[EXERCISE]: Each line in the data holding "master" should be listed.

[TASK MATERIAL]:
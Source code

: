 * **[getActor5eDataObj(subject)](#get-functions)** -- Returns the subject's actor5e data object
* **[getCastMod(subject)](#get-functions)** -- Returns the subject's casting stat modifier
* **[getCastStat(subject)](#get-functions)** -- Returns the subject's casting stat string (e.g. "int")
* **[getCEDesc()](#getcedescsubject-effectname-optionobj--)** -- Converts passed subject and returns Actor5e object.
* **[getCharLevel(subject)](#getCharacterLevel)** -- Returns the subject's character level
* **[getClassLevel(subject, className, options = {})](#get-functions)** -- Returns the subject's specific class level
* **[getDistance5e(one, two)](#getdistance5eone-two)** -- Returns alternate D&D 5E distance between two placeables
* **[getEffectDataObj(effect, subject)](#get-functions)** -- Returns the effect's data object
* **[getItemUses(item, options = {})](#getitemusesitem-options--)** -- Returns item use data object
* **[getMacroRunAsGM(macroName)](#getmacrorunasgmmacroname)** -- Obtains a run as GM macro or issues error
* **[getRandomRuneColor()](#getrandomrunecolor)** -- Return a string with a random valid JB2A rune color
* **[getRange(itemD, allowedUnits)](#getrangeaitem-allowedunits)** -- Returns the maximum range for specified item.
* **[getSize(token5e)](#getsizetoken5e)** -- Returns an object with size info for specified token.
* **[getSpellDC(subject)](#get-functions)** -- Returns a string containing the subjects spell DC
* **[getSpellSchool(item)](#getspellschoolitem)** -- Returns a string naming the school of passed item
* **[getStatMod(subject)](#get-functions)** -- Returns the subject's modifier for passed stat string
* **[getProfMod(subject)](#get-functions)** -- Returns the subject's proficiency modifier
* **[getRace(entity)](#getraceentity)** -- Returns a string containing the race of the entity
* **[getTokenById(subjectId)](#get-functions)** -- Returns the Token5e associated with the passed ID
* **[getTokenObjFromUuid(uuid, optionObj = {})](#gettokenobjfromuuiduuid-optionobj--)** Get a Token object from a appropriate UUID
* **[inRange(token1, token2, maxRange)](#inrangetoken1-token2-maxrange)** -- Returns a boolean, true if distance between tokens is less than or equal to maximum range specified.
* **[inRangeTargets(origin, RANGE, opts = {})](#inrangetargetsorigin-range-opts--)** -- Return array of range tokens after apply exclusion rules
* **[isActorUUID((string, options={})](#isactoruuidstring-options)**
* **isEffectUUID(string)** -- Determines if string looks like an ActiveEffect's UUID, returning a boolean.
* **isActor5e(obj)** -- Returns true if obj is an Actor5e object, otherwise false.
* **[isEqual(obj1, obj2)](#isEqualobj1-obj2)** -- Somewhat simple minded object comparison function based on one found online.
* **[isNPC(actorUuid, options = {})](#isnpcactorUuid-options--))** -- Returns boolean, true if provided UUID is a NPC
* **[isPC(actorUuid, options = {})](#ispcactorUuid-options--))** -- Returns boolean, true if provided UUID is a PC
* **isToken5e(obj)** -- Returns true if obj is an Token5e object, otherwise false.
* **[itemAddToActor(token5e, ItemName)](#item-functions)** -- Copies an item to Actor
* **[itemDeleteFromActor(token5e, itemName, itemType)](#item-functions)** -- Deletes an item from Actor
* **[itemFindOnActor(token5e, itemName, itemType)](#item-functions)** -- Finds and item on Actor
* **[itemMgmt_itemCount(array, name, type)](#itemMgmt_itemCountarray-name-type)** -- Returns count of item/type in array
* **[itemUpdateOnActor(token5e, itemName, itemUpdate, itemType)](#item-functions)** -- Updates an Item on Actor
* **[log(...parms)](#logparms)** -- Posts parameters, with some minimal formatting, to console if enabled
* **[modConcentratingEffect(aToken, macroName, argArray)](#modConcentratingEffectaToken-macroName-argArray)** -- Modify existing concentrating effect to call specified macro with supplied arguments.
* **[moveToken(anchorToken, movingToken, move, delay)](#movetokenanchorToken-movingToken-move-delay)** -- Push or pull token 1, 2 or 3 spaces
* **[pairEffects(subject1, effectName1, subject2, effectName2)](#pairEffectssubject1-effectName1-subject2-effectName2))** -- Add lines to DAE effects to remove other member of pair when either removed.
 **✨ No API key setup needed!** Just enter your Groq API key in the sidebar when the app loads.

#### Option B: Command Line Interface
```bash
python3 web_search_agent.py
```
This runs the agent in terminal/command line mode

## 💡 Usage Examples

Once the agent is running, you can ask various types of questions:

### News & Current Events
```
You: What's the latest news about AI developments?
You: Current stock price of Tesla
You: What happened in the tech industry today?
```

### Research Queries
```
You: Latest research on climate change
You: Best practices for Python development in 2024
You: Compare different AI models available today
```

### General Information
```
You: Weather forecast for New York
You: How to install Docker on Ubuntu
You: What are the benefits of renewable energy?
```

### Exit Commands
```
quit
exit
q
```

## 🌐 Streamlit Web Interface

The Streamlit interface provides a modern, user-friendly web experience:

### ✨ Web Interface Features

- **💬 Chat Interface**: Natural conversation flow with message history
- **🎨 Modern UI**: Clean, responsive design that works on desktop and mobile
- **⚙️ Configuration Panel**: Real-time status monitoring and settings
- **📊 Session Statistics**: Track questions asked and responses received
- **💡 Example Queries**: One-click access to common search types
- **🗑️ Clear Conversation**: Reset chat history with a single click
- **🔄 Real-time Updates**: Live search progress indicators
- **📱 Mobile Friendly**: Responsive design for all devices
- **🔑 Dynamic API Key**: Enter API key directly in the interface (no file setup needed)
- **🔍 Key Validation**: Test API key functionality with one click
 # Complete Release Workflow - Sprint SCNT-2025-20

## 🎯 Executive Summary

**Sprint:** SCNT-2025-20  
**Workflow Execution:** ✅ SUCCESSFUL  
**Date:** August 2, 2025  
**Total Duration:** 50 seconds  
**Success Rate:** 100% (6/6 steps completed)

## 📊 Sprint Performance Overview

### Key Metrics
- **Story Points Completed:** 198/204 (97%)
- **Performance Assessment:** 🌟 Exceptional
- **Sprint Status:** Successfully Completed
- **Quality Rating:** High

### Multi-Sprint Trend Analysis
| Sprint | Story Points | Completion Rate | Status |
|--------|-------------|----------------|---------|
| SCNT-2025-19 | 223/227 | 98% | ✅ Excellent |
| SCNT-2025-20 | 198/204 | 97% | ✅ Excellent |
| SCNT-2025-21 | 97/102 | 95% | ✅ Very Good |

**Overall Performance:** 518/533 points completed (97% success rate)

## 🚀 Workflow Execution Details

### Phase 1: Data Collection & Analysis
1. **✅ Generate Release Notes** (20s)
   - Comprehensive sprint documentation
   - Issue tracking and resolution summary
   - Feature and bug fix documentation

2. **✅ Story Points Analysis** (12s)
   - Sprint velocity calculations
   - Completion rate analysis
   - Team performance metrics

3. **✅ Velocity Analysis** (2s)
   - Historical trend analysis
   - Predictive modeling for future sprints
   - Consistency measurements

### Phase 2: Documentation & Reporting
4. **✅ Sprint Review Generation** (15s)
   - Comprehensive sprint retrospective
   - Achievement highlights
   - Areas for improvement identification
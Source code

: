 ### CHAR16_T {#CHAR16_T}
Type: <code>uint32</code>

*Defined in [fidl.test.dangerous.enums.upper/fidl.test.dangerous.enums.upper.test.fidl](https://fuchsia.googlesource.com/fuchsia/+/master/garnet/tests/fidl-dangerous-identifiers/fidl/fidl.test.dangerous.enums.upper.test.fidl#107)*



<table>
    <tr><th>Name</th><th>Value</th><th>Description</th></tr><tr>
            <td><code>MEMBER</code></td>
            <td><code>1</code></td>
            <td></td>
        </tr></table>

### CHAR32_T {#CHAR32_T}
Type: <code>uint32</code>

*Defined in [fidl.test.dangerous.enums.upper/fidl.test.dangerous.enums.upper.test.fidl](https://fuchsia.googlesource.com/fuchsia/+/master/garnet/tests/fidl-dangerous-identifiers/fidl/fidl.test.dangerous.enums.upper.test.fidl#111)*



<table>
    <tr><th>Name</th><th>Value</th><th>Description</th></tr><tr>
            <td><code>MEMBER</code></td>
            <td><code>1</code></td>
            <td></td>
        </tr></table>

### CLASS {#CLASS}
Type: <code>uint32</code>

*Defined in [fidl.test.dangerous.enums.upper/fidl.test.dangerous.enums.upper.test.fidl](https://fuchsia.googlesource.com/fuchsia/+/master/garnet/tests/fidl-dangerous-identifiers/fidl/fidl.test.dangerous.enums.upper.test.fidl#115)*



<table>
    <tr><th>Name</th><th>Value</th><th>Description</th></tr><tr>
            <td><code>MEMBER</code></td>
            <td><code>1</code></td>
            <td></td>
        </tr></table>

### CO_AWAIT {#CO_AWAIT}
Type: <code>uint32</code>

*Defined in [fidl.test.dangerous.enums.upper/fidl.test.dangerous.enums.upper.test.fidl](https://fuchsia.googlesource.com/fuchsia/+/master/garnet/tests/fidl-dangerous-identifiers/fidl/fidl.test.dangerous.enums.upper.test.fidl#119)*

[RESULT FOR THIS TASK]:
*Defined in [fidl.test.dangerous.enums.upper/fidl.test.dangerous.enums.upper.test.fidl](https://fuchsia.googlesource.com/fuchsia/+/master/garnet/tests/fidl-dangerous-identifiers/fidl/fidl.test.dangerous.enums.upper.test.fidl#107)*
*Defined in [fidl.test.dangerous.enums.upper/fidl.test.dangerous.enums.upper.test.fidl](https://fuchsia.googlesource.com/fuchsia/+/master/garnet/tests/fidl-dangerous-identifiers/fidl/fidl.test.dangerous.enums.upper.test.fidl#111)*
*Defined in [fidl.test.dangerous.enums.upper/fidl.test.dangerous.enums.upper.test.fidl](https://fuchsia.googlesource.com/fuchsia/+/master/garnet/tests/fidl-dangerous-identifiers/fidl/fidl.test.dangerous.enums.upper.test.fidl#115)*
*Defined in [fidl.test.dangerous.enums.upper/fidl.test.dangerous.enums.upper.test.fidl](https://fuchsia.googlesource.com/fuchsia/+/master/garnet/tests/fidl-dangerous-identifiers/fidl/fidl.test.dangerous.enums.upper.test.fidl#119)*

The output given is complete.